Vi racconto una storiella che vi fa capire cosa sia veramente cultura, e intendo tutte le declinazioni immaginabili della parola cultura, quella dell’homo economicus, dell’homo faber, l’humanitas in generale, la cultura pratica come quella teorica, quella spirituale come quella materiale, la cultura che dà forma a un uomo nella sua totalità.

Questa storia vi mostra dove queste dimensioni intrecciate in quel che siamo si manifestino davvero, non nei convegni, nelle aule, nei simposi, ma nei comportamenti minuti e quotidiani, azioni che ci dicono quanto un individuo sappia o meno riconoscere un valore (etico, economico, qualitativo, materiale, ecc.) nelle cose che incontra.
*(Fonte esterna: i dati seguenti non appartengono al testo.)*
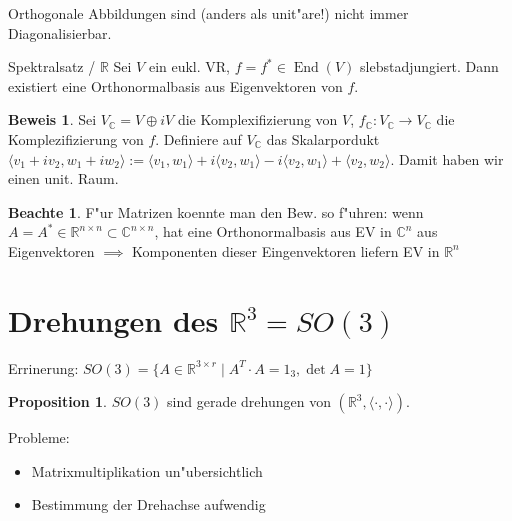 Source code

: \documentclass[oneside,fontsize=11pt,paper=a4,BCOR=0mm,DIV=12,automark,headsepline]{scrbook}
\DeclareMathOperator{\mEnd}{End}
\theoremstyle{remark}
\theoremstyle{definition}
\newtheorem*{notte}{Beachte}
\newtheorem*{proposition}{Proposition}
\theoremstyle{definition}
\newtheorem*{prof}{Beweis}
\theoremstyle{remark}
\begin{document}
\begin{relation}
  Orthogonale Abbildungen sind (anders als unit"are!) nicht immer Diagonalisierbar.
\end{relation}
\begin{satz}{Spektralsatz / $\mathbb{R}$}
  Sei $V$ ein eukl. VR, $f=f^* \in \mEnd (V)$ slebstadjungiert. Dann existiert
  eine Orthonormalbasis aus Eigenvektoren von $f$.
\end{satz}
\begin{prof}
  Sei $V_{\mathbb{C}}=V \oplus iV$ die Komplexifizierung von $V$,
  $f_{\mathbb{C}}: V_{\mathbb{C}} \rightarrow V_{\mathbb{C}}$ die
  Komplezifizierung von $f$. Definiere auf $V_{\mathbb{C}}$ das Skalarpordukt
  $\langle {v_1+ iv_2, w_1+ iw_2} \rangle := \langle {v_1, w_1} \rangle + i
  \langle {v_2, w_1} \rangle - i \langle {v_2, w_1} \rangle + \langle {v_2, w_2}
  \rangle$. Damit haben wir einen unit. Raum.
\end{prof}

\begin{notte}
  F"ur Matrizen koennte man den Bew. so f"uhren: wenn $A=A^* \in \mathbb{R}^{n
    \times n} \subset \mathbb{C}^{n\times n}$, hat eine Orthonormalbasis aus EV
  in $\mathbb{C}^n$ aus Eigenvektoren $\implies$ Komponenten dieser
  Eingenvektoren liefern EV in $\mathbb{R}^n$
\end{notte}


\section{Drehungen des $\mathbb{R}^3 = SO(3)$}
Errinerung: $SO(3) = \{A\in \mathbb{R}^{3\times r}\mid A^T \cdot A = 1_3, \det A
= 1\}$

\begin{proposition}
  $SO(3)$ sind gerade drehungen von $(\mathbb{R}^3, \langle\cdot  , \cdot \rangle)$.
\end{proposition}

Probleme:
\begin{itemize}
\item Matrixmultiplikation un"ubersichtlich
\item Bestimmung der Drehachse aufwendig
\end{itemize}
\end{document}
Vedo da questa veranda mio padre coltivare per mesi con passione e fatica un orto nutrito solo di acqua e sole.

L’ultima settimana l’ha trascorsa a raccogliere da quell’orto dei peperoncini piccanti, a comporli in mazzi a cinquantine (roba da mangiarne con un mazzo per due inverni), a legarli e riporli con cura in una cassetta da portare nel suo negozio. “A quanto li venderai, papà?” gli chiedo ieri. “A un euro e cinquanta” mi risponde. “Ma sei pazzo?” gli dico. “Perché?”. “Tanto lavoro, tanta cura, tanta acqua, hai dovuto tirare via i fili d’erba uno alla volta per mesi per non usare la chimica e li vendi a quel prezzo?”. “Eh, lo so, eppure la gente non dà valore, non li compreranno nemmeno a quel prezzo”. “Impossibile – gli dico io – se vado a comprare cento grammi di peperoncino triturato e confezionato industrialmente in una bustina lo pago già di più, e non è certo coltivato come questo”.
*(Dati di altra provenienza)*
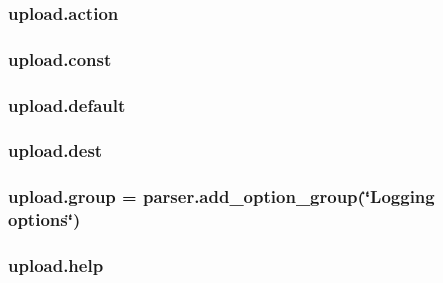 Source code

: \subsubsection[{\texorpdfstring{action}{action}}]{\setlength{\rightskip}{0pt plus 5cm}upload.\+action}\hypertarget{namespaceupload_a675d13c979f1c720866d22ed1736f580}{}\label{namespaceupload_a675d13c979f1c720866d22ed1736f580}
\subsubsection[{\texorpdfstring{const}{const}}]{\setlength{\rightskip}{0pt plus 5cm}upload.\+const}\hypertarget{namespaceupload_a985aa9a71de3eb507344df65700c696d}{}\label{namespaceupload_a985aa9a71de3eb507344df65700c696d}
\subsubsection[{\texorpdfstring{default}{default}}]{\setlength{\rightskip}{0pt plus 5cm}upload.\+default}\hypertarget{namespaceupload_af4be925d9a50d5ad134d86400509d0f2}{}\label{namespaceupload_af4be925d9a50d5ad134d86400509d0f2}
\subsubsection[{\texorpdfstring{dest}{dest}}]{\setlength{\rightskip}{0pt plus 5cm}upload.\+dest}\hypertarget{namespaceupload_a770d9c7b49b1fede80de6078d5e49af7}{}\label{namespaceupload_a770d9c7b49b1fede80de6078d5e49af7}
\subsubsection[{\texorpdfstring{group}{group}}]{\setlength{\rightskip}{0pt plus 5cm}upload.\+group = parser.\+add\+\_\+option\+\_\+group(\char`\"{}Logging options\char`\"{})}\hypertarget{namespaceupload_a9d33d66de17175dced88ffe95f079226}{}\label{namespaceupload_a9d33d66de17175dced88ffe95f079226}
\subsubsection[{\texorpdfstring{help}{help}}]{\setlength{\rightskip}{0pt plus 5cm}upload.\+help}\hypertarget{namespaceupload_abfc23c9aa2d9b777678da117a85929a5}{}\label{namespaceupload_abfc23c9aa2d9b777678da117a85929a5}
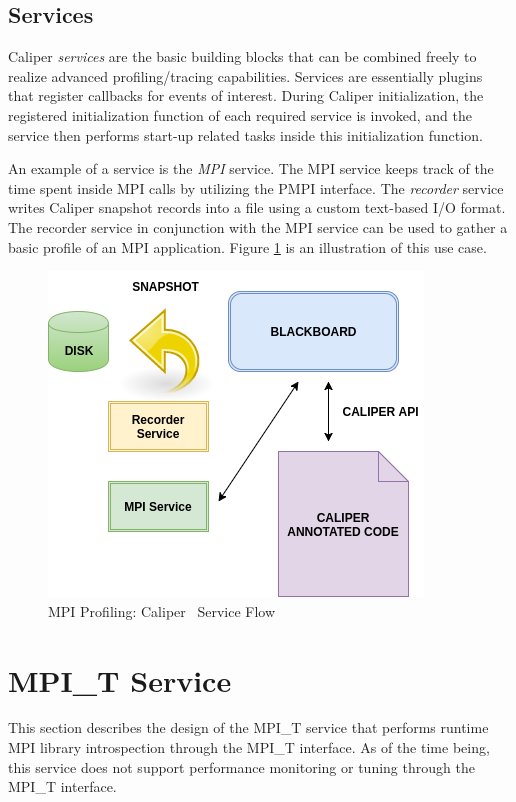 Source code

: \subsection{Services}
Caliper \emph{services} are the basic building blocks that can be combined freely to realize advanced profiling/tracing capabilities. Services are essentially plugins that register callbacks for events of interest. During Caliper initialization, the registered initialization function of each required service is invoked, and the service then performs start-up related tasks inside this initialization function. 
\par An example of a service is the \textit{MPI} service. The MPI service keeps track of the time spent inside MPI calls by utilizing the PMPI interface. The \textit{recorder} service writes Caliper snapshot records into a file using a custom text-based I/O format. The recorder service in conjunction with the MPI service can be used to gather a basic profile of an MPI application. Figure \ref{fig:caliservices} is an illustration of this use case. 
\begin{center}
	\begin{figure}[bp!]
         \centering
		\includegraphics[scale=0.7, keepaspectratio]{figures/cali-services}
		\caption{MPI Profiling: Caliper~\cite{CALIPER} Service Flow}
		\label{fig:caliservices}
	\end{figure}
\end{center}


\section {MPI\_T Service}
This section describes the design of the MPI\_T service that performs runtime MPI library introspection through the MPI\_T interface. As of the time being, this service does not support performance monitoring or tuning through the MPI\_T interface. 

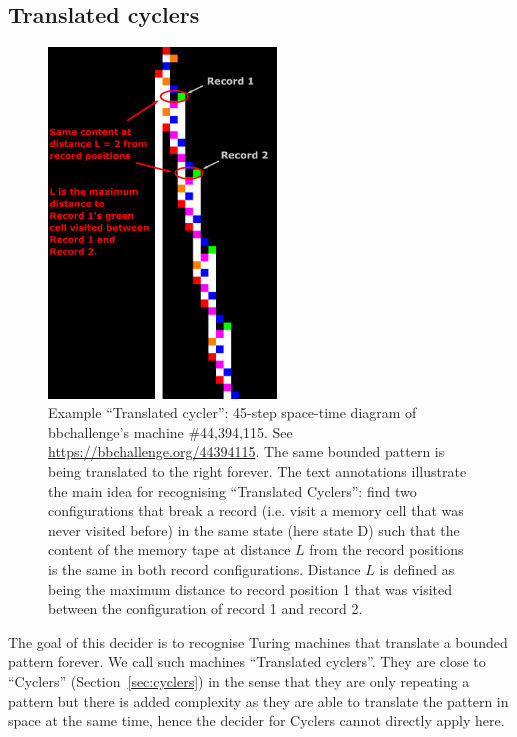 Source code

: 
\newpage
\subsection{Translated cyclers}\label{sec:translated-cyclers}

\begin{figure}[h!]
  \centering
  \includegraphics[width=0.54\textwidth]{figures/space-time-diagrams/translated_cycler_44394115_annotated.pdf}

  \caption{Example ``Translated cycler'': 45-step space-time diagram of bbchallenge's machine \#44,394,115. See \url{https://bbchallenge.org/44394115}. The same bounded pattern is being translated to the right forever. The text annotations illustrate the main idea for recognising ``Translated Cyclers'': find two configurations that break a record (i.e. visit a memory cell that was never visited before) in the same state (here state \textcolor{colorD}{D}) such that the content of the memory tape at distance $L$ from the record positions is the same in both record configurations. Distance $L$ is defined as being the maximum distance to record position 1 that was visited between the configuration of record 1 and record 2.}\label{fig:translated-cyclers}
\end{figure}

The goal of this decider is to recognise Turing machines that translate a bounded pattern forever. We call such machines ``Translated cyclers''. They are close to ``Cyclers'' (Section~\ref{sec:cyclers}) in the sense that they are only repeating a pattern but there is added complexity as they are able to translate the pattern in space at the same time, hence the decider for Cyclers cannot directly apply here.

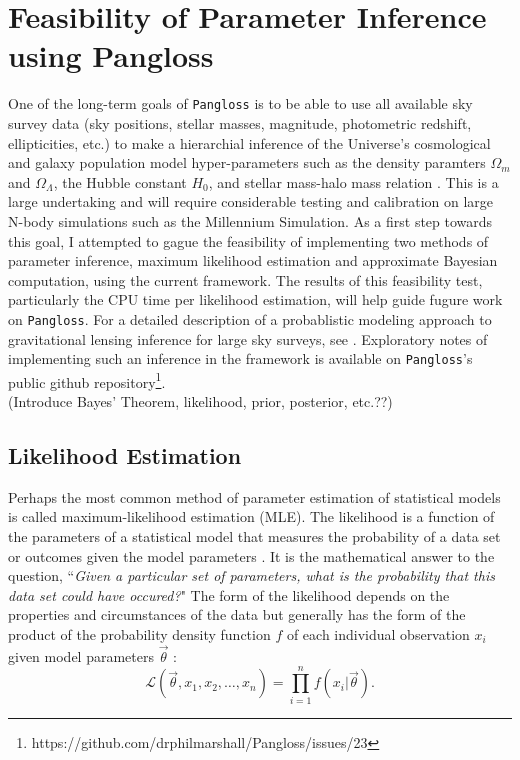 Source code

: \documentclass[%
 reprint,
 amsmath,amssymb,
 aps,nofootinbib
]{revtex4-1}
\begin{document}
\section{Feasibility of Parameter Inference using Pangloss} \label{feasibility}

One of the long-term goals of \texttt{Pangloss} is to be able to use all available sky survey data (sky positions, stellar masses, magnitude, photometric redshift, ellipticities, etc.) to make a hierarchial inference of the Universe's cosmological and galaxy population model hyper-parameters such as the density paramters $\Omega_m$ and $\Omega_\Lambda$, the Hubble constant $H_0$, and stellar mass-halo mass relation \cite{smhr}. This is a large undertaking and will require considerable testing and calibration on large N-body simulations such as the Millennium Simulation. As a first step towards this goal, I attempted to gague the feasibility of implementing two methods of parameter inference, maximum likelihood estimation and approximate Bayesian computation, using the current framework. The results of this feasibility test, particularly the CPU time per likelihood estimation, will help guide fugure work on \texttt{Pangloss}. For a detailed description of a probablistic modeling approach to gravitational lensing inference for large sky surveys, see \cite{grav_lens_inference}. Exploratory notes of implementing such an inference in the framework is available on \texttt{Pangloss}'s public github repository\footnote{https://github.com/drphilmarshall/Pangloss/issues/23}.\\

(Introduce Bayes' Theorem, likelihood, prior, posterior, etc.??)


\subsection{Likelihood Estimation} \label{mle}

Perhaps the most common method of parameter estimation of statistical models is called maximum-likelihood estimation (MLE). The likelihood is a function of the parameters of a statistical model that measures the probability of a data set or outcomes given the model parameters \cite{??}. It is the mathematical answer to the question, ``\textit{Given a particular set of parameters, what is the probability that this data set could have occured?}" The form of the likelihood depends on the properties and circumstances of the data but generally has the form of the product of the probability density function $f$ of each individual observation $x_i$ given model parameters $\vec{\theta}$ \cite{likelihood}:
\begin{equation}
\mathcal{L}(\vec{\theta},x_1,x_2,\ldots,x_n)=\prod_{i=1}^nf(x_i|\vec{\theta}).
\end{equation}
\end{document}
“Vedrai”, mi dice dall’alto di una esperienza scrutata attraverso un sorriso di chi la sa lunga, più lunga di me. Oggi a pranzo mi ricordo di questa discussione di ieri, e gli chiedo “Beh, li hai venduti i peperoncini?”. “Solo un mazzo”. “Uno?”. “Si, a un euro, perché un euro e cinquanta non ha voluto proprio darmelo, e non mi andava di discutere”.
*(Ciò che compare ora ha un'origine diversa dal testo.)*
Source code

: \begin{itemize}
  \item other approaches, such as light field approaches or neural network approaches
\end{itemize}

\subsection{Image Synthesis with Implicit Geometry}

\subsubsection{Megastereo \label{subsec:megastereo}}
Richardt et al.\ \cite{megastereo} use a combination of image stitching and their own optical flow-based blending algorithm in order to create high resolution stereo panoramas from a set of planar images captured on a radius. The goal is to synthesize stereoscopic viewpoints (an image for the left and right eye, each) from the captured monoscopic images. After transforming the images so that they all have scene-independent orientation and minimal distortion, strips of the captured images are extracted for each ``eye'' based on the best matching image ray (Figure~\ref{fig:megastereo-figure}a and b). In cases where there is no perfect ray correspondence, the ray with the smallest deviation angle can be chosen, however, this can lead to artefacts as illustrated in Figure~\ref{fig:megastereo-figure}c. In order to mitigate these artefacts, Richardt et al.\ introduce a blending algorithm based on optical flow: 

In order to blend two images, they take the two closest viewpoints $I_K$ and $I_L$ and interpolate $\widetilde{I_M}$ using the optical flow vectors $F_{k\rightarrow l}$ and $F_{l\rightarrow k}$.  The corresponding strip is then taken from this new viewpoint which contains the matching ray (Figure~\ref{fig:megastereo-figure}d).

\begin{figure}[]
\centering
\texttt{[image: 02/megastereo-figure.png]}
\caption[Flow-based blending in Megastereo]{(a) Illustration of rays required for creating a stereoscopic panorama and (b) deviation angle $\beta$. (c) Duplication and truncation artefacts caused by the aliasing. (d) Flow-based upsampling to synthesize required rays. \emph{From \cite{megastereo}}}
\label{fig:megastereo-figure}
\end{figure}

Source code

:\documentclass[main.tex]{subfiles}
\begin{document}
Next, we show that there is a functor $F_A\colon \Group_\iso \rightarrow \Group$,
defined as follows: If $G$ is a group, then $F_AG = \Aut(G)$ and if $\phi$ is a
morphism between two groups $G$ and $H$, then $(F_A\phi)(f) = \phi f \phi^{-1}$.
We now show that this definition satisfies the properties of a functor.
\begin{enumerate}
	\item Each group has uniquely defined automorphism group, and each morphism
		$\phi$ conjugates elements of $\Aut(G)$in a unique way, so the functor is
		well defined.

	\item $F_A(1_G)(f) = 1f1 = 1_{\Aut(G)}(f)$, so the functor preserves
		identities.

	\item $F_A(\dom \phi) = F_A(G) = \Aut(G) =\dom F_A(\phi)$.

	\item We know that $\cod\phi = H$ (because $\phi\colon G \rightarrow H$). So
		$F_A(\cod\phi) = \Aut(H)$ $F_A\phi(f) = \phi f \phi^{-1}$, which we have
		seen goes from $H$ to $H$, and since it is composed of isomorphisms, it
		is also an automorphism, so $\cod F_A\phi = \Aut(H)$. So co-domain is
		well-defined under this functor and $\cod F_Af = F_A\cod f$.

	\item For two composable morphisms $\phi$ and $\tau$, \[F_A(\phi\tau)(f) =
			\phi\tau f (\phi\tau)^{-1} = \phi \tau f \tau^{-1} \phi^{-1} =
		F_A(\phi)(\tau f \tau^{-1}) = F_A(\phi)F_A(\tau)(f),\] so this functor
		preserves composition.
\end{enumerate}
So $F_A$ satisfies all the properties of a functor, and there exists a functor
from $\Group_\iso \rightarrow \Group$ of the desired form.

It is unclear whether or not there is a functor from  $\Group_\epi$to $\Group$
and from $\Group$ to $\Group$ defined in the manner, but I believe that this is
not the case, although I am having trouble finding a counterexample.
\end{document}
Mio padre fa il fruttivendolo da una vita, la cultura della gente sa valutarla molto più di un rettore del migliore ateneo al mondo; non gli occorrono report pieni di cifre e altre stupidaggini, ti pesa una persona come fosse una cassa di pere: gli basta uno sguardo, o al più scambiarci due parole, senza nemmeno replicare – è un taciturno mio padre – perché comprenda senza margini di errore le dimensioni e lo spessore di chi ha di fronte. Mio padre è un tipo molto paziente, a volte mi fa persino incazzare per quanto paziente sia. La discussione è continuata tra un boccone e l’altro, arricchendosi di dettagli: quella stessa persona che ha preso in questione uno sconto di cinquanta centesimi, ottenuto ciò che voleva, è entrato nel bar vicino, dove ha speso – e gli saranno in questo caso sembrate poco – due euro almeno in una birra industriale fatta di acqua distillata e aromi aggiunti. Capite quanto valgono i nostri aulici richiami alle buone pratiche agricole, le nostre lezioni di economia sostenibile, i nostri lunghi discorsi sul concetto di salute, sul rispetto dell’ambiente, sulla qualità della vita, e così via, all’infinito? Non valgono un cazzo. E sapete perché non valgono? Perché non sappiamo attribuire valore alle cose nel loro rapporto e nelle proporzioni, perché il dato economico impera sullo spessore culturale e sull’utilità vera che le cose e il tempo hanno: le cifre dettano il valore, quando è la cultura che dovrebbe dettare le cifre.

E’ per questa ignoranza profonda se, al di là delle cartoline turistiche, siamo una terra e una cultura al tramonto, è per questa ottusità che svendiamo la storia, il paesaggio, il saper fare; è per questa grettezza mentale che svendiamo e prostituiamo la fertilità e le risorse. Siamo, in poche parole, ignoranti come capre, le quali, almeno, sanno a quale erba puntare, aiutandole in questo discrimine la saggezza millenaria dell’istinto. Sapete come si è concluso il pranzo con mio padre? Lui, come sempre sereno e sorridente, avvezzo a questi fatti del resto già previsti e messi in conto, ha concluso così: “se quel peperoncino ti fa tanto incazzare, non lo venderò più, lo regalerò a chi ne apprezza il valore”. E questa, signori, è CULTURA.